◆ Task to complete:
For this exercise, copy the records below exactly and exclude every image.

———

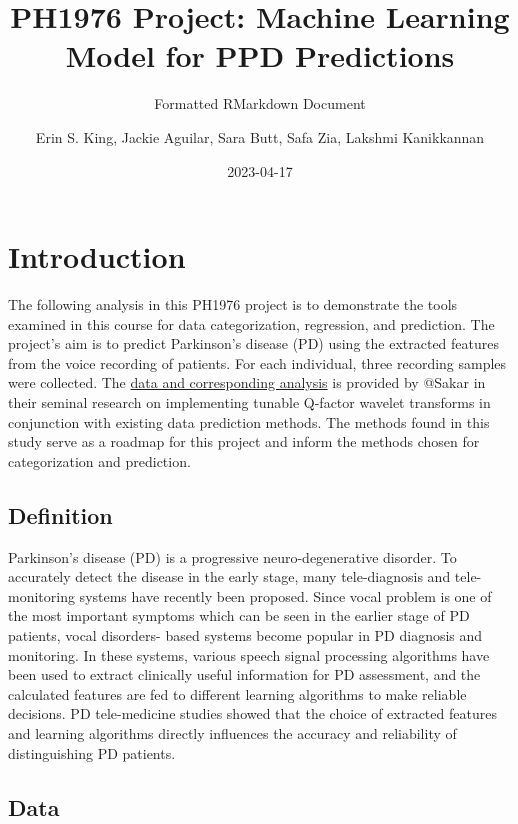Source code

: \documentclass[
]{article}
\title{PH1976 Project: Machine Learning Model for PPD Predictions}
\subtitle{Formatted RMarkdown Document}
\author{Erin S. King,
Jackie Aguilar,
Sara Butt,
Safa Zia,
Lakshmi Kanikkannan}
\date{2023-04-17}
\begin{document}
\maketitle

{
\setcounter{tocdepth}{2}
\tableofcontents
}
\hypertarget{introduction}{%
\section{Introduction}\label{introduction}}

The following analysis in this PH1976 project is to demonstrate the tools examined in this course for data categorization, regression, and prediction. The project's aim is to predict Parkinson's disease (PD) using the extracted features from the voice recording of patients. For each individual, three recording samples were collected. The \href{https://doi.org/10.1016/j.asoc.2018.10.022}{data and corresponding analysis} is provided by @Sakar in their seminal research on implementing tunable Q-factor wavelet transforms in conjunction with existing data prediction methods. The methods found in this study serve as a roadmap for this project and inform the methods chosen for categorization and prediction.

\hypertarget{definition}{%
\subsection{Definition}\label{definition}}

Parkinson's disease (PD) is a progressive neuro-degenerative disorder. To accurately detect the disease in the
early stage, many tele-diagnosis and tele-monitoring systems have recently been proposed. Since vocal problem is one of the most important symptoms which can be seen in the earlier stage of PD patients, vocal disorders-
based systems become popular in PD diagnosis and monitoring. In these systems, various speech signal processing algorithms have been used to extract clinically useful information for PD assessment, and the
calculated features are fed to different learning algorithms to make reliable decisions. PD tele-medicine studies showed that the choice of extracted features and learning algorithms directly influences the accuracy and
reliability of distinguishing PD patients.

\hypertarget{data}{%
\subsection{Data}\label{data}}
\end{document}
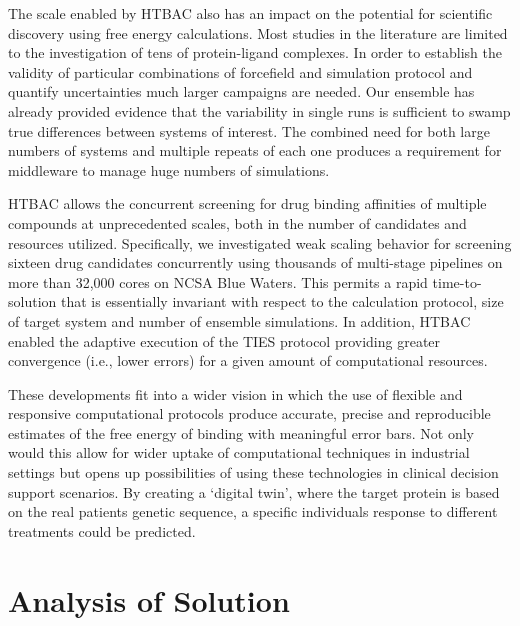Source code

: \documentclass[conference]{IEEEtran}
\begin{document}
The scale enabled by HTBAC also has an impact on the potential for scientific discovery using free energy calculations. 
Most studies in the literature are limited to the investigation of tens of protein-ligand complexes.
In order to establish the validity of particular combinations of forcefield and simulation protocol and 
quantify uncertainties much larger campaigns are needed.
Our ensemble has already provided evidence that the variability in single runs is sufficient to 
swamp true differences between systems of interest.
The combined need for both large numbers of systems and multiple repeats of each one produces a requirement 
for middleware to manage huge numbers of simulations.

HTBAC allows the concurrent screening
for drug binding affinities of multiple compounds at unprecedented scales,
both in the number of candidates and resources utilized. Specifically, we
investigated weak scaling behavior for screening sixteen drug candidates
concurrently using thousands of multi-stage pipelines on more than 32,000
cores on NCSA Blue Waters. This permits a rapid time-to-solution that is 
essentially invariant with respect to the calculation protocol, 
size of target system and number of ensemble simulations. In addition,
HTBAC enabled the adaptive execution of the TIES protocol
providing greater convergence (i.e., lower errors) for a given amount of
computational resources. 

These developments fit into a wider vision in which the use of
flexible and responsive computational protocols produce accurate,
precise and reproducible estimates of the free energy of binding with 
meaningful error bars. Not only would this allow for wider uptake of 
computational techniques in industrial settings but opens up possibilities 
of using these technologies in clinical decision support scenarios. By creating 
a `digital twin', where the target protein is based on the real patients 
genetic sequence, a specific individuals response to different 
treatments could be predicted. 


\section{Analysis of Solution}\label{sec:analysis}
\end{document}

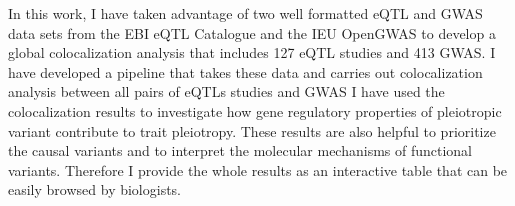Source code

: In this work, I have taken advantage of two well formatted eQTL and GWAS data sets from the EBI eQTL Catalogue and the IEU OpenGWAS to develop a global colocalization analysis that includes 127 eQTL studies and 413 GWAS.
%
I have developed a pipeline that takes these data and carries out colocalization analysis between all pairs of eQTLs studies and GWAS
%
I have used the colocalization results to investigate how gene regulatory properties of pleiotropic variant contribute to trait pleiotropy.
%
These results are also helpful to prioritize the causal variants and to interpret the molecular mechanisms of functional variants.
%
Therefore I provide the whole results as an interactive table that can be easily browsed by biologists.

———

◆ Result of the exercise:
Source code

: \documentclass[
]{article}
\title{PH1976 Project: Machine Learning Model for PPD Predictions}
\subtitle{Formatted RMarkdown Document}
\author{Erin S. King,
Jackie Aguilar,
Sara Butt,
Safa Zia,
Lakshmi Kanikkannan}
\date{2023-04-17}
\begin{document}
\maketitle

{
\setcounter{tocdepth}{2}
\tableofcontents
}
\hypertarget{introduction}{%
\section{Introduction}\label{introduction}}

The following analysis in this PH1976 project is to demonstrate the tools examined in this course for data categorization, regression, and prediction. The project's aim is to predict Parkinson's disease (PD) using the extracted features from the voice recording of patients. For each individual, three recording samples were collected. The \href{https://doi.org/10.1016/j.asoc.2018.10.022}{data and corresponding analysis} is provided by @Sakar in their seminal research on implementing tunable Q-factor wavelet transforms in conjunction with existing data prediction methods. The methods found in this study serve as a roadmap for this project and inform the methods chosen for categorization and prediction.

\hypertarget{definition}{%
\subsection{Definition}\label{definition}}

Parkinson's disease (PD) is a progressive neuro-degenerative disorder. To accurately detect the disease in the
early stage, many tele-diagnosis and tele-monitoring systems have recently been proposed. Since vocal problem is one of the most important symptoms which can be seen in the earlier stage of PD patients, vocal disorders-
based systems become popular in PD diagnosis and monitoring. In these systems, various speech signal processing algorithms have been used to extract clinically useful information for PD assessment, and the
calculated features are fed to different learning algorithms to make reliable decisions. PD tele-medicine studies showed that the choice of extracted features and learning algorithms directly influences the accuracy and
reliability of distinguishing PD patients.

\hypertarget{data}{%
\subsection{Data}\label{data}}
\end{document}
Source code

: \documentclass[conference]{IEEEtran}
\begin{document}
The scale enabled by HTBAC also has an impact on the potential for scientific discovery using free energy calculations. 
Most studies in the literature are limited to the investigation of tens of protein-ligand complexes.
In order to establish the validity of particular combinations of forcefield and simulation protocol and 
quantify uncertainties much larger campaigns are needed.
Our ensemble has already provided evidence that the variability in single runs is sufficient to 
swamp true differences between systems of interest.
The combined need for both large numbers of systems and multiple repeats of each one produces a requirement 
for middleware to manage huge numbers of simulations.

HTBAC allows the concurrent screening
for drug binding affinities of multiple compounds at unprecedented scales,
both in the number of candidates and resources utilized. Specifically, we
investigated weak scaling behavior for screening sixteen drug candidates
concurrently using thousands of multi-stage pipelines on more than 32,000
cores on NCSA Blue Waters. This permits a rapid time-to-solution that is 
essentially invariant with respect to the calculation protocol, 
size of target system and number of ensemble simulations. In addition,
HTBAC enabled the adaptive execution of the TIES protocol
providing greater convergence (i.e., lower errors) for a given amount of
computational resources. 

These developments fit into a wider vision in which the use of
flexible and responsive computational protocols produce accurate,
precise and reproducible estimates of the free energy of binding with 
meaningful error bars. Not only would this allow for wider uptake of 
computational techniques in industrial settings but opens up possibilities 
of using these technologies in clinical decision support scenarios. By creating 
a `digital twin', where the target protein is based on the real patients 
genetic sequence, a specific individuals response to different 
treatments could be predicted. 


\section{Analysis of Solution}\label{sec:analysis}
\end{document}

Source code

: In this work, I have taken advantage of two well formatted eQTL and GWAS data sets from the EBI eQTL Catalogue and the IEU OpenGWAS to develop a global colocalization analysis that includes 127 eQTL studies and 413 GWAS.
%
I have developed a pipeline that takes these data and carries out colocalization analysis between all pairs of eQTLs studies and GWAS
%
I have used the colocalization results to investigate how gene regulatory properties of pleiotropic variant contribute to trait pleiotropy.
%
These results are also helpful to prioritize the causal variants and to interpret the molecular mechanisms of functional variants.
%
Therefore I provide the whole results as an interactive table that can be easily browsed by biologists.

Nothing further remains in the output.